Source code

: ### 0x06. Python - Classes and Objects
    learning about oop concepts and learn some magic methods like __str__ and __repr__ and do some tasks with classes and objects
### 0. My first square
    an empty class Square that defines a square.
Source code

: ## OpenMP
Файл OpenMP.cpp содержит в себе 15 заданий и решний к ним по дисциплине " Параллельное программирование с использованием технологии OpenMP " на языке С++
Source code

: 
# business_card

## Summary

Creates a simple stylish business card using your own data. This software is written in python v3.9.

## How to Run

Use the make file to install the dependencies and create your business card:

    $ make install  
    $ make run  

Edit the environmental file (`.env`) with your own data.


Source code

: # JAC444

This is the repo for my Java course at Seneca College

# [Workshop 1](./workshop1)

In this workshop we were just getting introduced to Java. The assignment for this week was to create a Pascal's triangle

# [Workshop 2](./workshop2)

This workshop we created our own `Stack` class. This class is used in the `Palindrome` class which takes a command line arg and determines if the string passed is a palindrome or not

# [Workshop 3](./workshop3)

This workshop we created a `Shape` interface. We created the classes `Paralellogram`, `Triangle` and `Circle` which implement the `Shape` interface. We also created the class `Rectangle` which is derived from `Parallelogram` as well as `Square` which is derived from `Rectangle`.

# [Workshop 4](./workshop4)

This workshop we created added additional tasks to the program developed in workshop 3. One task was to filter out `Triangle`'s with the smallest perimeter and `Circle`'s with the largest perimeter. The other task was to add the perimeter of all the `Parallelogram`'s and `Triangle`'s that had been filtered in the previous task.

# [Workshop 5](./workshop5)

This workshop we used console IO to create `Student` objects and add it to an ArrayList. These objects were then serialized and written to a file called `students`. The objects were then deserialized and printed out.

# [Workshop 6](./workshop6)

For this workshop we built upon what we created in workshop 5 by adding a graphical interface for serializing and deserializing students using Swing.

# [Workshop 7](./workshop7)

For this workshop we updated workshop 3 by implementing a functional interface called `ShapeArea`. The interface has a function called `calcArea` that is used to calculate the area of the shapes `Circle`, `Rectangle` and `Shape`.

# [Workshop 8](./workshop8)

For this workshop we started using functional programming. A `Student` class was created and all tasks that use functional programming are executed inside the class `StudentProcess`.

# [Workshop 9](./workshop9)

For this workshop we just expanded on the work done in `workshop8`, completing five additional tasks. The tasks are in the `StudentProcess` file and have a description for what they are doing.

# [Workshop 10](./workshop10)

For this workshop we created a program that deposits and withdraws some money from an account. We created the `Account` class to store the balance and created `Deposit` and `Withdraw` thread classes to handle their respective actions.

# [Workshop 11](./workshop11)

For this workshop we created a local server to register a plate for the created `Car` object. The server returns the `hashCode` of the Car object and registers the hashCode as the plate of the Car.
---*---
Transcribe each line above exactly; skip none.

Source code

: ### 0x06. Python - Classes and Objects
    learning about oop concepts and learn some magic methods like __str__ and __repr__ and do some tasks with classes and objects
### 0. My first square
    an empty class Square that defines a square.
Source code

: ## OpenMP
Файл OpenMP.cpp содержит в себе 15 заданий и решний к ним по дисциплине " Параллельное программирование с использованием технологии OpenMP " на языке С++
Source code

: 
# business_card

## Summary

Creates a simple stylish business card using your own data. This software is written in python v3.9.

## How to Run

Use the make file to install the dependencies and create your business card:

    $ make install  
    $ make run  

Edit the environmental file (`.env`) with your own data.


Source code

: # JAC444

This is the repo for my Java course at Seneca College

# [Workshop 1](./workshop1)

In this workshop we were just getting introduced to Java. The assignment for this week was to create a Pascal's triangle

# [Workshop 2](./workshop2)

This workshop we created our own `Stack` class. This class is used in the `Palindrome` class which takes a command line arg and determines if the string passed is a palindrome or not

# [Workshop 3](./workshop3)

This workshop we created a `Shape` interface. We created the classes `Paralellogram`, `Triangle` and `Circle` which implement the `Shape` interface. We also created the class `Rectangle` which is derived from `Parallelogram` as well as `Square` which is derived from `Rectangle`.

# [Workshop 4](./workshop4)

This workshop we created added additional tasks to the program developed in workshop 3. One task was to filter out `Triangle`'s with the smallest perimeter and `Circle`'s with the largest perimeter. The other task was to add the perimeter of all the `Parallelogram`'s and `Triangle`'s that had been filtered in the previous task.

# [Workshop 5](./workshop5)

This workshop we used console IO to create `Student` objects and add it to an ArrayList. These objects were then serialized and written to a file called `students`. The objects were then deserialized and printed out.

# [Workshop 6](./workshop6)

For this workshop we built upon what we created in workshop 5 by adding a graphical interface for serializing and deserializing students using Swing.

# [Workshop 7](./workshop7)

For this workshop we updated workshop 3 by implementing a functional interface called `ShapeArea`. The interface has a function called `calcArea` that is used to calculate the area of the shapes `Circle`, `Rectangle` and `Shape`.

# [Workshop 8](./workshop8)

For this workshop we started using functional programming. A `Student` class was created and all tasks that use functional programming are executed inside the class `StudentProcess`.

# [Workshop 9](./workshop9)

For this workshop we just expanded on the work done in `workshop8`, completing five additional tasks. The tasks are in the `StudentProcess` file and have a description for what they are doing.

# [Workshop 10](./workshop10)

For this workshop we created a program that deposits and withdraws some money from an account. We created the `Account` class to store the balance and created `Deposit` and `Withdraw` thread classes to handle their respective actions.

# [Workshop 11](./workshop11)

For this workshop we created a local server to register a plate for the created `Car` object. The server returns the `hashCode` of the Car object and registers the hashCode as the plate of the Car.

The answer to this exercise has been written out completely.